As of March 31, 2023, $33.9 million of the transaction price for this collaboration and license agreement, as amended, was allocated to our research and development services performance obligation that has not yet been satisfied.

Takeda Collaboration

In January 2017, we entered into a collaboration and license agreement with Takeda for the commercialization and further development of cabozantinib. Under the collaboration and license agreement, as amended, Takeda received exclusive commercialization rights for current and potential future cabozantinib indications in Japan, and the parties have agreed to collaborate on the clinical development of cabozantinib in Japan. The operation and strategic direction of the parties’ collaboration is governed through a joint executive committee and appropriate subcommittees.

Revenues under the collaboration and license agreement, as amended, with Takeda were as follows (in thousands):


	Three Months Ended March 31,
	2023		2022
License revenues	$	2,849	$	2,365
Collaboration services revenues	3,374		3,702
Total collaboration revenues	$	6,223	$	6,067

As of March 31, 2023, $35.0 million of the transaction price for this collaboration and license agreement, as amended, was allocated to our research and development services performance obligations that have not yet been satisfied.

Royalty Pharma

In October 2002, we established a product development and commercialization collaboration agreement with GlaxoSmithKline (GSK), that required us to pay a 3% royalty to GSK on the worldwide net sales of any product incorporating cabozantinib sold by us and our collaboration partners. Effective January 1, 2021, Royalty Pharma plc (Royalty Pharma) acquired from GSK all rights, title and interest in royalties on net product sales containing cabozantinib for non-U.S. markets for the full term of the royalty and for U.S. market through September 2026, after which time U.S. royalties will revert back to GSK. Royalty fees earned by Royalty Pharma in connection with our sales of cabozantinib are included in cost of goods sold and as a reduction of collaboration services revenues for sales by our collaboration partners. Such royalty fees earned by Royalty Pharma were $15.4 million and $13.1 million during the three months ended March 31, 2023 and 2022, respectively.
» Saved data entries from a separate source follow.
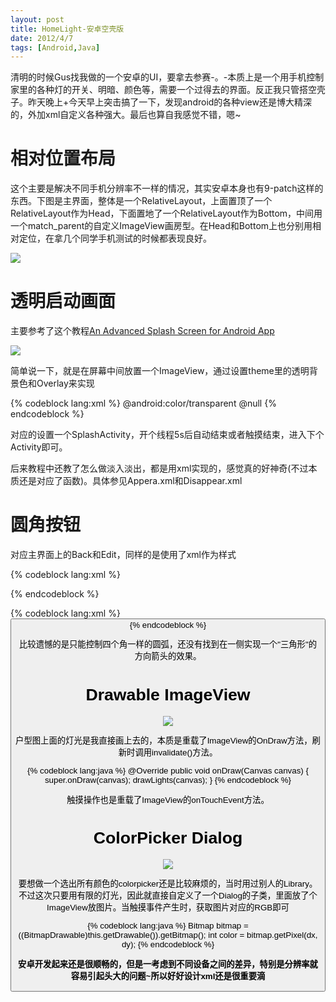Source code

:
 ```yaml
---
layout: post
title: HomeLight-安卓空壳版
date: 2012/4/7
tags: [Android,Java]
---
```


清明的时候Gus找我做的一个安卓的UI，要拿去参赛-。-本质上是一个用手机控制家里的各种灯的开关、明暗、颜色等，需要一个过得去的界面。反正我只管搭空壳子。昨天晚上+今天早上突击搞了一下，发现android的各种view还是博大精深的，外加xml自定义各种强大。最后也算自我感觉不错，嗯~

<!--more-->

# 相对位置布局

这个主要是解决不同手机分辨率不一样的情况，其实安卓本身也有9-patch这样的东西。下图是主界面，整体是一个RelativeLayout，上面置顶了一个RelativeLayout作为Head，下面置地了一个RelativeLayout作为Bottom，中间用一个match_parent的自定义ImageView画房型。在Head和Bottom上也分别用相对定位，在拿几个同学手机测试的时候都表现良好。

![](/images/HomeLight_Main.jpg)

# 透明启动画面

主要参考了这个教程[An Advanced Splash Screen for Android App](http://www.codeproject.com/Articles/113831/An-Advanced-Splash-Screen-for-Android-App)

![](/images/HomeLight_Splash.jpg)

简单说一下，就是在屏幕中间放置一个ImageView，通过设置theme里的透明背景色和Overlay来实现

{% codeblock lang:xml %}
<item name="android:windowBackground">@android:color/transparent</item>
<item name="android:windowContentOverlay">@null</item>
{% endcodeblock %}

对应的设置一个SplashActivity，开个线程5s后自动结束或者触摸结束，进入下个Activity即可。

后来教程中还教了怎么做淡入淡出，都是用xml实现的，感觉真的好神奇(不过本质还是对应了函数)。具体参见Appera.xml和Disappear.xml

# 圆角按钮

对应主界面上的Back和Edit，同样的是使用了xml作为样式

{% codeblock lang:xml %}
<?xml version="1.0" encoding="UTF-8"?>   
<shape xmlns:android="http://schemas.android.com/apk/res/android" android:shape="rectangle">   
    <solid android:color="@color/lightgray" />
    <corners android:radius="7dp"/>   
    <padding android:left="14dp" android:top="8dp" android:right="14dp" android:bottom="8dp" /> 
</shape>  
{% endcodeblock %}

{% codeblock lang:xml %}
<Button
    android:id="@+id/main_edit"
    android:layout_width="wrap_content"
    android:layout_height="wrap_content"
    android:layout_alignParentRight="true"
    android:layout_centerVertical="true"
    android:layout_marginRight="16dp"
    android:text="@string/main_edit"
    android:textSize="16dp"
    android:textStyle="bold"
    android:textColor="@android:color/white"
    android:background="@layout/roundbutton" />
{% endcodeblock %}

比较遗憾的是只能控制四个角一样的圆弧，还没有找到在一侧实现一个"三角形"的方向箭头的效果。

# Drawable ImageView

![](/images/HomeLight_Main2.jpg)

户型图上面的灯光是我直接画上去的，本质是重载了ImageView的OnDraw方法，刷新时调用invalidate()方法。

{% codeblock lang:java %}
@Override
public void onDraw(Canvas canvas) {
  super.onDraw(canvas);
  drawLights(canvas);
}
{% endcodeblock %}

触摸操作也是重载了ImageView的onTouchEvent方法。

# ColorPicker Dialog

![](/images/HomeLight_ColorPicker.jpg)

要想做一个选出所有颜色的colorpicker还是比较麻烦的，当时用过别人的Library。不过这次只要用有限的灯光，因此就直接自定义了一个Dialog的子类，里面放了个ImageView放图片。当触摸事件产生时，获取图片对应的RGB即可

{% codeblock lang:java %}
Bitmap bitmap = ((BitmapDrawable)this.getDrawable()).getBitmap();
int color = bitmap.getPixel(dx, dy);
{% endcodeblock %}

**安卓开发起来还是很顺畅的，但是一考虑到不同设备之间的差异，特别是分辨率就容易引起头大的问题~所以好好设计xml还是很重要滴**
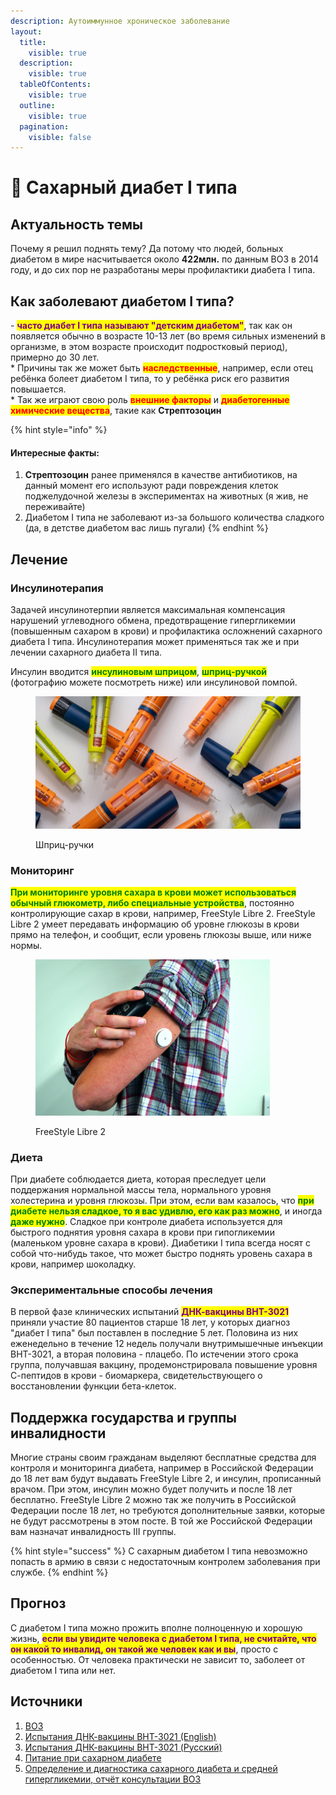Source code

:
 ```yaml
---
description: Аутоиммунное хроническое заболевание
layout:
  title:
    visible: true
  description:
    visible: true
  tableOfContents:
    visible: true
  outline:
    visible: true
  pagination:
    visible: false
---
```


# 💉 Сахарный диабет I типа

## Актуальность темы <a href="#relevance" id="relevance"></a>

Почему я решил поднять тему? Да потому что людей, больных диабетом в мире насчитывается около **422млн.** по данным ВОЗ в 2014 году, и до сих пор не разработаны меры профилактики диабета I типа.

## Как заболевают диабетом I типа? <a href="#causes" id="causes"></a>

\- <mark style="color:purple;">**часто диабет I типа называют "детским диабетом"**</mark>, так как он появляется обычно в возрасте 10-13 лет (во время сильных изменений в организме, в этом возрасте происходит подростковый период), примерно до 30 лет. \
\* Причины так же может быть <mark style="color:red;">**наследственные**</mark>, например, если отец ребёнка болеет диабетом I типа, то у ребёнка риск его развития повышается. \
\* Так же играют свою роль <mark style="color:red;">**внешние факторы**</mark> и <mark style="color:red;">**диабетогенные химические вещества**</mark>, такие как **Стрептозоцин**

{% hint style="info" %}
#### Интересные факты: <a href="#interesting" id="interesting"></a>

1. **Стрептозоцин** ранее применялся в качестве антибиотиков, на данный момент его используют ради повреждения клеток поджелудочной железы в экспериментах на животных (я жив, не переживайте)
2. Диабетом I типа не заболевают из-за большого количества сладкого (да, в детстве диабетом вас лишь пугали)
{% endhint %}

## Лечение <a href="#treatment" id="treatment"></a>

### Инсулинотерапия <a href="#insulin-therapy" id="insulin-therapy"></a>

Задачей инсулинотерпии является максимальная компенсация нарушений углеводного обмена, предотвращение гипергликемии (повышенным сахаром в крови) и профилактика осложнений сахарного диабета I типа. Инсулинотерапия может применяться так же и при лечении сахарного диабета II типа.

Инсулин вводится <mark style="color:green;">**инсулиновым шприцом**</mark>, <mark style="color:green;">**шприц-ручкой**</mark> (фотографию можете посмотреть ниже) или инсулиновой помпой.

<div align="left">

<figure><img src="../../.gitbook/assets/insulinpens.jpg" alt="Шприц-ручки" width="563"><figcaption><p>Шприц-ручки</p></figcaption></figure>

</div>

### Мониторинг <a href="#monitoring" id="monitoring"></a>

<mark style="color:green;">**При мониторинге уровня сахара в крови может использоваться обычный глюкометр, либо специальные устройства**</mark>, постоянно контролирующие сахар в крови, например, FreeStyle Libre 2. FreeStyle Libre 2 умеет передавать информацию об уровне глюкозы в крови прямо на телефон, и сообщит, если уровень глюкозы выше, или ниже нормы.

<div align="left">

<figure><img src="../../.gitbook/assets/freestylelibre2.jpg" alt="FreeStyle Libre 2" width="375"><figcaption><p>FreeStyle Libre 2</p></figcaption></figure>

</div>

### Диета <a href="#diet" id="diet"></a>

При диабете соблюдается диета, которая преследует цели поддержания нормальной массы тела, нормального уровня холестерина и уровня глюкозы. При этом, если вам казалось, что <mark style="color:green;">**при диабете нельзя сладкое, то я вас удивлю, его как раз можно**</mark>, и иногда <mark style="color:green;">**даже нужно**</mark>. Сладкое при контроле диабета используется для быстрого поднятия уровня сахара в крови при гипогликемии (маленьком уровне сахара в крови). Диабетики I типа всегда носят с собой что-нибудь такое, что может быстро поднять уровень сахара в крови, например шоколадку.

### Экспериментальные способы лечения <a href="#experimental" id="experimental"></a>

В первой фазе клинических испытаний <mark style="color:purple;">**ДНК-вакцины BHT-3021**</mark> приняли участие 80 пациентов старше 18 лет, у которых диагноз "диабет I типа" был поставлен в последние 5 лет. Половина из них еженедельно в течение 12 недель получали внутримышечные инъекции BHT-3021, а вторая половина - плацебо. По истечении этого срока группа, получавшая вакцину, продемонстрировала повышение уровня С-пептидов в крови - биомаркера, свидетельствующего о восстановлении функции бета-клеток.

## Поддержка государства и группы инвалидности <a href="#state-support" id="state-support"></a>

Многие страны своим гражданам выделяют бесплатные средства для контроля и мониторинга диабета, например в Российской Федерации до 18 лет вам будут выдавать FreeStyle Libre 2, и инсулин, прописанный врачом. При этом, инсулин можно будет получить и после 18 лет бесплатно. FreeStyle Libre 2 можно так же получить в Российской Федерации после 18 лет, но требуются дополнительные заявки, которые не будут рассмотрены в этом посте. В той же Российской Федерации вам назначат инвалидность III группы.

{% hint style="success" %}
С сахарным диабетом I типа невозможно попасть в армию в связи с недостаточным контролем заболевания при службе.
{% endhint %}

## Прогноз <a href="#prediction" id="prediction"></a>

С диабетом I типа можно прожить вполне полноценную и хорошую жизнь, <mark style="color:purple;">**если вы увидите человека с диабетом I типа, не считайте, что он какой то инвалид, он такой же человек как и вы**</mark>, просто с особенностью. От человека практически не зависит то, заболеет от диабетом I типа или нет.

## Источники <a href="#sources" id="sources"></a>

1. [ВОЗ](https://www.who.int/news-room/fact-sheets/detail/diabetes)
2. [Испытания ДНК-вакцины BHT-3021 (English)](https://www.science.org/doi/abs/10.1126/scitranslmed.3006103?sid=e4eeba36-f367-488b-a324-fe80ac5df2fc)
3. [Испытания ДНК-вакцины BHT-3021 (Русский)](https://medportal.ru/mednovosti/dnk-vaktsinu-ot-diabeta-1-tipa-uspeshno-ispytali-na-lyudyah)
4. [Питание при сахарном диабете](https://mgbsmp.by/informatsiya/shkola-sakharnogo-diabeta/558-tema-3-pitanie-pri-sakharnom-diabete-obshchie-printsipy)
5. [Определение и диагностика сахарного диабета и средней гипергликемии, отчёт консультации ВОЗ](https://web.archive.org/web/20120511072821/http://www.who.int/diabetes/publications/Definition%20and%20diagnosis%20of%20diabetes\_new.pdf)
Research Collaborations, In-Licensing Arrangements and Other Business Development Activities

We enter into collaborative arrangements with other pharmaceutical or biotechnology companies to develop and commercialize drug candidates or intellectual property. Our research collaborations and in-licensing arrangements are intended to enhance our early-stage pipeline and expand our ability to discover, develop and commercialize novel therapies with the goal of providing new treatment options for cancer patients and their physicians. Our research collaborations, in-licensing arrangements and other strategic transactions generally include upfront payments, development, regulatory and commercial milestone payments, and royalty payments, in each case contingent upon the occurrence of certain future events linked to the success of the asset in development. Certain of our research collaborations provide us exclusive options that give us the right to license programs or acquire the intellectual property developed under the research collaborations for further discovery and development. When we decide to exercise the options, we are required to pay an exercise fee and then assume the responsibilities for all subsequent development, manufacturing and commercialization.

During the three months ended March 31, 2023, we recognized $44.7 million within research and development expenses on the Condensed Consolidated Statements of Income, primarily related to development milestones, research and development funding and other fees, including a $35.0 million development milestone to our partner, Sairopa B.V., upon the effective date of the initial new drug application (IND) for the ADU-1805 program.

As of March 31, 2023, in conjunction with these collaborative in-licensing arrangements we are subject to potential future development milestones of up to $650.6 million, regulatory milestones of up to $634.4 million and commercial milestones of up to $3.2 billion, each in the aggregate per product or target, as well as royalties on future net sales of products.